A future PNP Government will have to call in a little army of sociologists and culturalists to guide the implementation of this noble proposition!
These university graduates who sometimes face unemployment challenges more than graduates with technical hard skills are going to be needed in some numbers on another Phillips scheme. The party president is promising a Ministry of Social Transformation and Community Development, which will depend heavily on social workers to reverse many of the negative behaviours permeating the society.
“We are going to be establishing a Ministry of Social Transformation and Community Development, and we are going to be drawing on teams of social workers across our communities to deal with the mothers and fathers and their responsibilities. We have to build a country based on self-respect and personal responsibility and love of our children and love of ourselves ... ,” Phillips pledged.
Like the Ministry of National Mobilisation (D.K. Duncan, 1970s) and the Ministry of Development Planning and Production (P.J. Patterson, 1990s), this diffuse, cut-across, non-Whitehall Ministry of Social Transformation will not work – except to create work. And we remember that it was the Patterson administration of the 1990s that launched and abandoned an Attitudes and Values campaign. Déjà vu.
Dr Phillips told conference that the party had identified the means to mobilise a major flow of credit of up to $100 billion to assist small business owners with their operations, so that they could build their businesses and stop operating on the fringes of the economy.
“The people that I want to get into the real economy are those people making furniture under mango trees and the people who fix cars on sidewalks ... . We want those people to come into the mainstream of the economy. We want them to become respectable business owners,” he said.
But isn’t it a ‘crime’ not to make this source of funding known to the Government now in 2018, rather than to wait to mobilise it whenever in the future that the PNP comes to Government? Short or long. One would have thought that this would be the patriotic thing to do. Our tribal politics is very much alive and well. The JLP behaves same way in Opposition. But then again, without particulars being provided, Dr Phillips may just be attempting to speak a wish into reality.
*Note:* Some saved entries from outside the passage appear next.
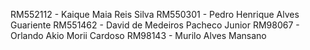 RM552112 - Kaique Maia Reis Silva
RM550301 - Pedro Henrique Alves Guariente
RM551462 - David de Medeiros Pacheco Junior
RM98067 - Orlando Akio Morii Cardoso
RM98143 - Murilo Alves Mansano
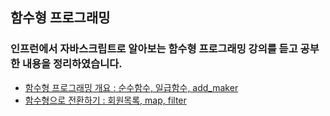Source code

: ## 함수형 프로그래밍
### 인프런에서 자바스크립트로 알아보는 함수형 프로그래밍 강의를 듣고 공부한 내용을 정리하였습니다.
* [함수형 프로그래밍 개요 : 순수함수, 일급함수, add_maker](https://github.com/StellaKim1230/fp-study/blob/master/section1/%ED%95%A8%EC%88%98%ED%98%95%20%ED%94%84%EB%A1%9C%EA%B7%B8%EB%9E%98%EB%B0%8D%20%EA%B0%9C%EC%9A%94.html)
* [함수형으로 전환하기 : 회원목록, map, filter](https://github.com/StellaKim1230/fp-study/blob/master/section2/%ED%95%A8%EC%88%98%ED%98%95%EC%9C%BC%EB%A1%9C%20%EC%A0%84%ED%99%98%ED%95%98%EA%B8%B0.html)
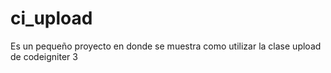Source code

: # ci_upload
Es un pequeño proyecto en donde se muestra como utilizar la clase upload de codeigniter 3
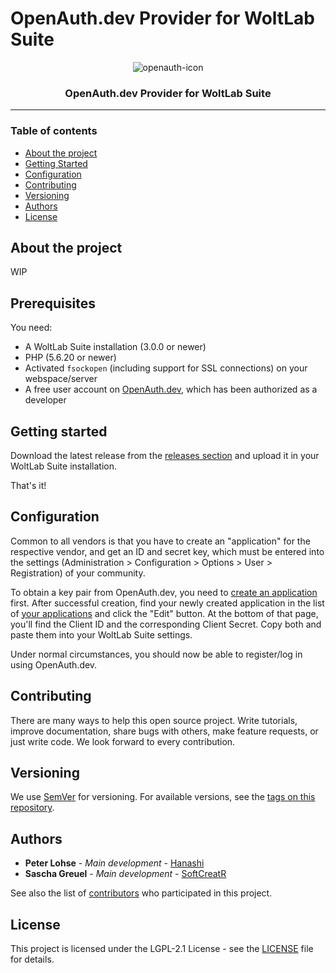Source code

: # OpenAuth.dev Provider for WoltLab Suite

<div align=center>

![openauth-icon](https://user-images.githubusercontent.com/81188/87538212-25d2ef00-c69c-11ea-87a7-b967826cb669.png)


### OpenAuth.dev Provider for WoltLab Suite

</div>

---

### Table of contents

* [About the project](#about-the-project)
* [Getting Started](#getting-started)
* [Configuration](#configuration)
* [Contributing](#contributing)
* [Versioning](#versioning)
* [Authors](#authors)
* [License](#license)

## About the project

WIP

## Prerequisites

You need:

- A WoltLab Suite installation (3.0.0 or newer)
- PHP (5.6.20 or newer)
- Activated `fsockopen` (including support for SSL connections) on your webspace/server
- A free user account on [OpenAuth.dev](https://www.openauth.dev), which has been authorized as a developer

## Getting started

Download the latest release from the [releases section](https://github.com/openauth-dev/dev.openauth.wsc.login/releases) and upload it in your WoltLab Suite installation.

That's it!

## Configuration

Common to all vendors is that you have to create an "application" for the respective vendor, and get an ID and secret key, which must be entered into the settings (Administration > Configuration > Options > User > Registration) of your community.

To obtain a key pair from OpenAuth.dev, you need to [create an application](https://www.openauth.dev/developer/app-create/) first. After successful creation, find your newly created application in the list of [your applications](https://www.openauth.dev/developer/my-apps/) and click the "Edit" button. At the bottom of that page, you'll find the Client ID and the corresponding Client Secret. Copy both and paste them into your WoltLab Suite settings.

Under normal circumstances, you should now be able to register/log in using OpenAuth.dev.

## Contributing

There are many ways to help this open source project. Write tutorials, improve documentation, share bugs with others, make feature requests, or just write code. We look forward to every contribution.

## Versioning

We use [SemVer](http://semver.org/) for versioning. For available versions, see the [tags on this repository](https://github.com/openauth-dev/dev.openauth.wsc.login/tags).

## Authors

* **Peter Lohse** - *Main development* - [Hanashi](https://github.com/Hanashi)
* **Sascha Greuel** - *Main development* - [SoftCreatR](https://github.com/SoftCreatR)

See also the list of [contributors](https://github.com/openauth-dev/dev.openauth.wsc.login/graphs/contributors) who participated in this project.

## License

This project is licensed under the LGPL-2.1 License - see the [LICENSE](LICENSE) file for details.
But if he and the PNP can really pull off a $100-billion credit line (more debt like the 1960s World Bank debt, which really fuelled the construction of the secondary-level apartheid system in education!), may I suggest that a portion of this be pulled off for the Students’ Loan Bureau to capitalise a real revolving loan scheme. And those scholarships for first-in-the-family university students are going to need money! And new graduates with bankable entrepreneurial ideas but no collateral should be bankrolled by state financing as development risk capital.
On the strength of the Phillips promises, I could easily give one of my votes to the party that has excelled time past in the practice of ‘one man, many votes’ and in overvoting in its garrisons. But I have to save one for the other side, as the parties continue to converge in philosophy, policy, plans, and programmes – and performance.